But please follow the following guideline:


To make it short: ALWAYS USE YOUR COMMON SENSE IF POSTING!
If you don't have common sense, don't post.


More specifically:

For new threads:


a) Good, meaningful title:
The title has to say what the problem is about in best way possible.
If that title occured already, it's definitely bad. And contest names aren't good either.
That's in fact a requirement for being able to search old problems.

Examples:
Bad titles:
- "Hard"/"Medium"/"Easy" (if you find it so cool how hard/easy it is, tell it in the post and use a title that tells us the problem)
- "Number Theory" (hey guy, guess why this forum's named that way¿ and is it the only such problem on earth¿)
- "Fibonacci" (there are millions of Fibonacci problems out there, all posted and named the same...)
- "Chinese TST 2003" (does this say anything about the problem¿)
Good titles:
- "On divisors of a³+2b³+4c³-6abc"
- "Number of solutions to x²+y²=6z²"
- "Fibonacci numbers are never squares"


b) Use search function:
Before posting a "new" problem spend at least two, better five, minutes to look if this problem was posted before. If it was, don't repost it. If you have anything important to say on topic, post it in one of the older threads.
If the thread is locked cause of this, use search function.

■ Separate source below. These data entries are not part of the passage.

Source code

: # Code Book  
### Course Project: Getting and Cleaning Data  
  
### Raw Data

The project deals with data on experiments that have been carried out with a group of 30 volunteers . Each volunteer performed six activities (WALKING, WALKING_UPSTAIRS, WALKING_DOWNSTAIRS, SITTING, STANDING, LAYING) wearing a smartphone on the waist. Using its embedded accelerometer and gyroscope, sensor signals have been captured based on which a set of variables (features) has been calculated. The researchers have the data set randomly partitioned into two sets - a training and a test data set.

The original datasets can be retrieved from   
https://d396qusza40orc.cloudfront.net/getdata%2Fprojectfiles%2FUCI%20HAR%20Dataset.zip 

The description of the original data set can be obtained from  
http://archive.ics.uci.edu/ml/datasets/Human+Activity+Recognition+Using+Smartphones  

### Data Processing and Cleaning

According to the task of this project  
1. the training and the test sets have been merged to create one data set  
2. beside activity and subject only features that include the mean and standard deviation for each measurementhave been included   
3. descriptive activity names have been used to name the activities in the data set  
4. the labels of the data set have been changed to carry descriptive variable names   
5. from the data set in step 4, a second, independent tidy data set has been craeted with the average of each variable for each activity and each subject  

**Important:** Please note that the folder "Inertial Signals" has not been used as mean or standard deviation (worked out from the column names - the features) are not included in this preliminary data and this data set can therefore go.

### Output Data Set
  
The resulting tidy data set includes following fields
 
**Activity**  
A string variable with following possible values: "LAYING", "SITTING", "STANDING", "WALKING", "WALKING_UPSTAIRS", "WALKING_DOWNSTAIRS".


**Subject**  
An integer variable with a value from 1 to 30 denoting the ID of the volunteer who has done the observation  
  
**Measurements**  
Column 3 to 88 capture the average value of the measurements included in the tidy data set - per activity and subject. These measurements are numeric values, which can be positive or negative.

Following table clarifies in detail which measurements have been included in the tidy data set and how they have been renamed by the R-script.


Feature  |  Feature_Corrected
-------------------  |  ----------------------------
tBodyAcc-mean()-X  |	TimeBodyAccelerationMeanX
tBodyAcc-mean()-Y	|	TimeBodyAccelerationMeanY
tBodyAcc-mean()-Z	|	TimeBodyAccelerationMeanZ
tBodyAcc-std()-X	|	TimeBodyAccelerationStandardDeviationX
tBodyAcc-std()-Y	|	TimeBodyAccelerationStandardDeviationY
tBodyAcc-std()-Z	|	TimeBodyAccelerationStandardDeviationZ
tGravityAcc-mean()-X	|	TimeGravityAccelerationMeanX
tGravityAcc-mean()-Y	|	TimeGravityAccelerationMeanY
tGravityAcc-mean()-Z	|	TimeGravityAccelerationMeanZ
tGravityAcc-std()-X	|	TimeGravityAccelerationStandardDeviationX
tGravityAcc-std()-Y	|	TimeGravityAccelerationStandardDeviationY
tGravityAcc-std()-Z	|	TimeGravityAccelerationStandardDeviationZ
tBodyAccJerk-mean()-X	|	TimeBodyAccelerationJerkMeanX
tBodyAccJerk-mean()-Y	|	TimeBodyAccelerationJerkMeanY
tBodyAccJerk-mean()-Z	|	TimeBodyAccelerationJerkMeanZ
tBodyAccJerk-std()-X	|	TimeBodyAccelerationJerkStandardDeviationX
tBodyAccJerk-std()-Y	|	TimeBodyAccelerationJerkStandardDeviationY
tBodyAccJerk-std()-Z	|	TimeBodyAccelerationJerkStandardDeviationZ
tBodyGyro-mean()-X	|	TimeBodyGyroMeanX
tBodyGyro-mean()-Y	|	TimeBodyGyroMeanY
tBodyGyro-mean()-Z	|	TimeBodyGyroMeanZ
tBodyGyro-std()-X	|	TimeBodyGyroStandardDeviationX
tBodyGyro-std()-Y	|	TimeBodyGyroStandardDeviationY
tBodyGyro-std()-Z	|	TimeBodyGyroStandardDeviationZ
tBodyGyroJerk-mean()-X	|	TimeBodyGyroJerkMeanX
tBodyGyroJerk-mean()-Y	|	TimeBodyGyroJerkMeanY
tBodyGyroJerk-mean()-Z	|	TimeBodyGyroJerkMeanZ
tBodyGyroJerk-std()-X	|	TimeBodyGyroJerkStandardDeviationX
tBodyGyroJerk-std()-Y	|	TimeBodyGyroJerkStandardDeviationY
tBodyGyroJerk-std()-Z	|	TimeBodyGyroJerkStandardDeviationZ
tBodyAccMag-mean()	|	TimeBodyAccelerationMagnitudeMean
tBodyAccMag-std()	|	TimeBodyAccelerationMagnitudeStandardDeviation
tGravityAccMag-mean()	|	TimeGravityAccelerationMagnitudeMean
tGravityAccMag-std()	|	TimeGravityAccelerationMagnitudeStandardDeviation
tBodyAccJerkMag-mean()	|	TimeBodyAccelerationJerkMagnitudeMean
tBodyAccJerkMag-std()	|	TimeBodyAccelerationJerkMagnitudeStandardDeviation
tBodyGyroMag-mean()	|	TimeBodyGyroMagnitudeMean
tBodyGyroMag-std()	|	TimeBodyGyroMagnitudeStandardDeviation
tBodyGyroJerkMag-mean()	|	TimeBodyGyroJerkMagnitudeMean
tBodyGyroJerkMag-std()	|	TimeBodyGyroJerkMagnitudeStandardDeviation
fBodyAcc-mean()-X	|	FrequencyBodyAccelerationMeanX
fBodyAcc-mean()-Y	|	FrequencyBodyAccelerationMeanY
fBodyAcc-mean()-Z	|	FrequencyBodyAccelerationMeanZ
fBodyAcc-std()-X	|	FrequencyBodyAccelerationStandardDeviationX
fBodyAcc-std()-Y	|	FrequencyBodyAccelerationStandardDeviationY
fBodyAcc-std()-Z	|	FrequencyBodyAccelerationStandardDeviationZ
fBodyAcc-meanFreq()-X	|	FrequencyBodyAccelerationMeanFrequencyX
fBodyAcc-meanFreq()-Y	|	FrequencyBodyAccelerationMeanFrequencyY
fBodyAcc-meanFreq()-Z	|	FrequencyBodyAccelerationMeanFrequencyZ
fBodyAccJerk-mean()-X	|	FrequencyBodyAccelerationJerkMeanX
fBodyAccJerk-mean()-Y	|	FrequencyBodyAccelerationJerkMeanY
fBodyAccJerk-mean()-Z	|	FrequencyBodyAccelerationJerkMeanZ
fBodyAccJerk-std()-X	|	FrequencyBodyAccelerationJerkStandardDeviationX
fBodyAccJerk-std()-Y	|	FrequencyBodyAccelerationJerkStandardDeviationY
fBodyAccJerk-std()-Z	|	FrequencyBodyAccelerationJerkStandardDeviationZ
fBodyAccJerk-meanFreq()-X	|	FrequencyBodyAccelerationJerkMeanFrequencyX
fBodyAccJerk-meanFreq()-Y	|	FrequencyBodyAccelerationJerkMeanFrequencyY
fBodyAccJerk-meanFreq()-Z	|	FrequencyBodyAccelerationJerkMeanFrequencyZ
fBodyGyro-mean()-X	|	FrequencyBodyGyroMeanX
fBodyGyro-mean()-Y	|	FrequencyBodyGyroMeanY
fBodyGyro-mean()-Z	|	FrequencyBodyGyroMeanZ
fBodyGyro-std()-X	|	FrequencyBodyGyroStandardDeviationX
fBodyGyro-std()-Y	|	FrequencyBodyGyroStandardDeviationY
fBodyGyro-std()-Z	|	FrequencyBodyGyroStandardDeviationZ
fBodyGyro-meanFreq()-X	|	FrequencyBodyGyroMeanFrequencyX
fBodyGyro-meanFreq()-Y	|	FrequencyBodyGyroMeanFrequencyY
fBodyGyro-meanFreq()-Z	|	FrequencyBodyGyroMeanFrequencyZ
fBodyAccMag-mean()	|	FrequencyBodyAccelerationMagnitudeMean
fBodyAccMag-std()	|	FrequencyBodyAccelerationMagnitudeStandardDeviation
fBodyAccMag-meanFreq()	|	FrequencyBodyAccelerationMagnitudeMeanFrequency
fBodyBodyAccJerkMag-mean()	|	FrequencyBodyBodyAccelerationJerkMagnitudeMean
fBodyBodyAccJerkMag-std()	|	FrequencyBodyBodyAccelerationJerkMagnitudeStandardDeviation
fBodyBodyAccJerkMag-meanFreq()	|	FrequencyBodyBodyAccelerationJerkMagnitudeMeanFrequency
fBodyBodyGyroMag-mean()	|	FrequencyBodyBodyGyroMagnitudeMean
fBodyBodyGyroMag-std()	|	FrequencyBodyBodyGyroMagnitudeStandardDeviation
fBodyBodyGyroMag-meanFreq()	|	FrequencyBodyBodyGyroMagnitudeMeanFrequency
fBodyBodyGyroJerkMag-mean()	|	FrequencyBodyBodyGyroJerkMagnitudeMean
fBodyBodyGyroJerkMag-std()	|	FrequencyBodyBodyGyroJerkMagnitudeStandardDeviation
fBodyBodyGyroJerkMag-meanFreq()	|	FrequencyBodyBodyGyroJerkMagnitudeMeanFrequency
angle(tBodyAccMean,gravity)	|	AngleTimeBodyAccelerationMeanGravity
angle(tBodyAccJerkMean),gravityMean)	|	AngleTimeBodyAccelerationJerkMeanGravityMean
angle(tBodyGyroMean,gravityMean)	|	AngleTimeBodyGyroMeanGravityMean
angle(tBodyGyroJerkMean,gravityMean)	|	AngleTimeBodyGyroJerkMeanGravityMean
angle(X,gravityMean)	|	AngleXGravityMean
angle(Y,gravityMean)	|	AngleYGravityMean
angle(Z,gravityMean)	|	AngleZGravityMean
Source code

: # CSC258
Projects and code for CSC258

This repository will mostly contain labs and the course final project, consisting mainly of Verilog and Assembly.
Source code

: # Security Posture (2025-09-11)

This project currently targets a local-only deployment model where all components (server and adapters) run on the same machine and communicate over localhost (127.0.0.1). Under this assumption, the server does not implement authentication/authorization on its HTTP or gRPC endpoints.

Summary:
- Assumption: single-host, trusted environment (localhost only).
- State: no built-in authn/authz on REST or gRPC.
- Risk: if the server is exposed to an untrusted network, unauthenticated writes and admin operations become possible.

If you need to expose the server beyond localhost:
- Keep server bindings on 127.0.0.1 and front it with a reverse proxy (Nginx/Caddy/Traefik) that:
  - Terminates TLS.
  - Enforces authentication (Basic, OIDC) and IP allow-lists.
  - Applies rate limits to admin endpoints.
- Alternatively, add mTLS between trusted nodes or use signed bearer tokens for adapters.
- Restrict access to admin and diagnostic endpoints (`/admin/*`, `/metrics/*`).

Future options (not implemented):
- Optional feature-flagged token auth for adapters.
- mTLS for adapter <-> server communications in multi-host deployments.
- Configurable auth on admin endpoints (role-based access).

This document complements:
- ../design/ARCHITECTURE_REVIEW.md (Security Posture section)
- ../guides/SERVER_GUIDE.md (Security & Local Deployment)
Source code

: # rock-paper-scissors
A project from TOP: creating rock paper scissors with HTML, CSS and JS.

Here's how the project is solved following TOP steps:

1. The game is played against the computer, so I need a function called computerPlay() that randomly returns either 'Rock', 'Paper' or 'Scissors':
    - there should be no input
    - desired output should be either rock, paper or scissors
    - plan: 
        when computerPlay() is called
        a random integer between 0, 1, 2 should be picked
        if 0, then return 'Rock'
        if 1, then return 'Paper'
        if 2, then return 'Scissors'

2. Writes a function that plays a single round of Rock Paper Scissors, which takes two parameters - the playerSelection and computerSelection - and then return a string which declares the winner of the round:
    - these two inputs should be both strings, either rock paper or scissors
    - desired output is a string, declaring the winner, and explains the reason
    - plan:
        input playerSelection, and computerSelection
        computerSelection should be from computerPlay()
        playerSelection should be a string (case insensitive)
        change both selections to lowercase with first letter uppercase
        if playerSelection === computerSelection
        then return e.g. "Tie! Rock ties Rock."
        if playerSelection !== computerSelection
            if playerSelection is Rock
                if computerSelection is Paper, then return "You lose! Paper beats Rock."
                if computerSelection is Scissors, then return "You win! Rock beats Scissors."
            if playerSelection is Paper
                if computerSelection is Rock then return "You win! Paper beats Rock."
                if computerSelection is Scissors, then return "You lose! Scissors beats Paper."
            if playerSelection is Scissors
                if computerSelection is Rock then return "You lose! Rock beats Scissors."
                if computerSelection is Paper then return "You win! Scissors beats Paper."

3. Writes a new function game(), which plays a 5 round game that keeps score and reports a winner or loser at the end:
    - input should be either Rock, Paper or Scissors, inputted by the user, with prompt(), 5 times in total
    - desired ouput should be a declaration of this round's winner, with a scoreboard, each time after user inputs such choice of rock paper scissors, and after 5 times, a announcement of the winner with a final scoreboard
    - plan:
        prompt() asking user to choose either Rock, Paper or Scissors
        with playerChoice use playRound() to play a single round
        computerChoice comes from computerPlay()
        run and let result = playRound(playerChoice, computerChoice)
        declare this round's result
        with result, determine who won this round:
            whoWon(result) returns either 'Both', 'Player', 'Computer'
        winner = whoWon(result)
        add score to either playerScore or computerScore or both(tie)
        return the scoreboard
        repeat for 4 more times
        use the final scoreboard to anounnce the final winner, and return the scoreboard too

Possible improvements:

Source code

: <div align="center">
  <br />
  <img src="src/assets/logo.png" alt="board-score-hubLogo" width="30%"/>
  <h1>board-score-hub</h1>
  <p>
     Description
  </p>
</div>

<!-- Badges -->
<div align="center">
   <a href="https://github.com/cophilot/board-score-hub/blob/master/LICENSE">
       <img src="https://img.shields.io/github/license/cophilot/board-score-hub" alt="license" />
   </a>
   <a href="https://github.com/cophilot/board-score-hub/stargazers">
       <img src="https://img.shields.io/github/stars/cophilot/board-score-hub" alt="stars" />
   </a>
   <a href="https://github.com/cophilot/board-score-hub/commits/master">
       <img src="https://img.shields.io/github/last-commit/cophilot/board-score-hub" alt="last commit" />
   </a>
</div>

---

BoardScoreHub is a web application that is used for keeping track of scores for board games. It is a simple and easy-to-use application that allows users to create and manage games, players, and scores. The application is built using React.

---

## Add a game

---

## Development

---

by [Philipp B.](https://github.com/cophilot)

Update (by Amir Hossein). The best way to search for two keywords in AoPS is to input
[code]+"first keyword" +"second keyword"[/code]
so that any post containing both strings "first word" and "second form".


c) Good problem statement:
Some recent really bad post was:
[quote]$lim_{n\to 1}^{+\infty}\frac{1}{n}-lnn$[/quote]
It contains no question and no answer.
If you do this, too, you are on the best way to get your thread deleted. Write everything clearly, define where your variables come from (and define the "natural" numbers if used). Additionally read your post at least twice before submitting. After you sent it, read it again and use the Edit-Button if necessary to correct errors.


For answers to already existing threads:


d) Of any interest and with content:
Don't post things that are more trivial than completely obvious. For example, if the question is to solve $x^{3}+y^{3}=z^{3}$, do not answer with "$x=y=z=0$ is a solution" only. Either you post any kind of proof or at least something unexpected (like "$x=1337, y=481, z=42$ is the smallest solution). Someone that does not see that $x=y=z=0$ is a solution of the above without your post is completely wrong here, this is an IMO-level forum.
Similar, posting "I have solved this problem" but not posting anything else is not welcome; it even looks that you just want to show off what a genius you are.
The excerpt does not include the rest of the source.